(Saved data entries)
----------------

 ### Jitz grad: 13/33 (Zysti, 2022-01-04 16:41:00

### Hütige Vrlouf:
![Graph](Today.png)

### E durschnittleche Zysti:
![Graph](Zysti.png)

----------------

_EXERCISE BRIEF_.
Set down the data above once more so that nothing differs from the original.

_OUTPUT BELOW_.
 ### Jitz grad: 13/33 (Zysti, 2022-01-04 16:41:00

### Hütige Vrlouf:
![Graph](Today.png)

### E durschnittleche Zysti:
![Graph](Zysti.png)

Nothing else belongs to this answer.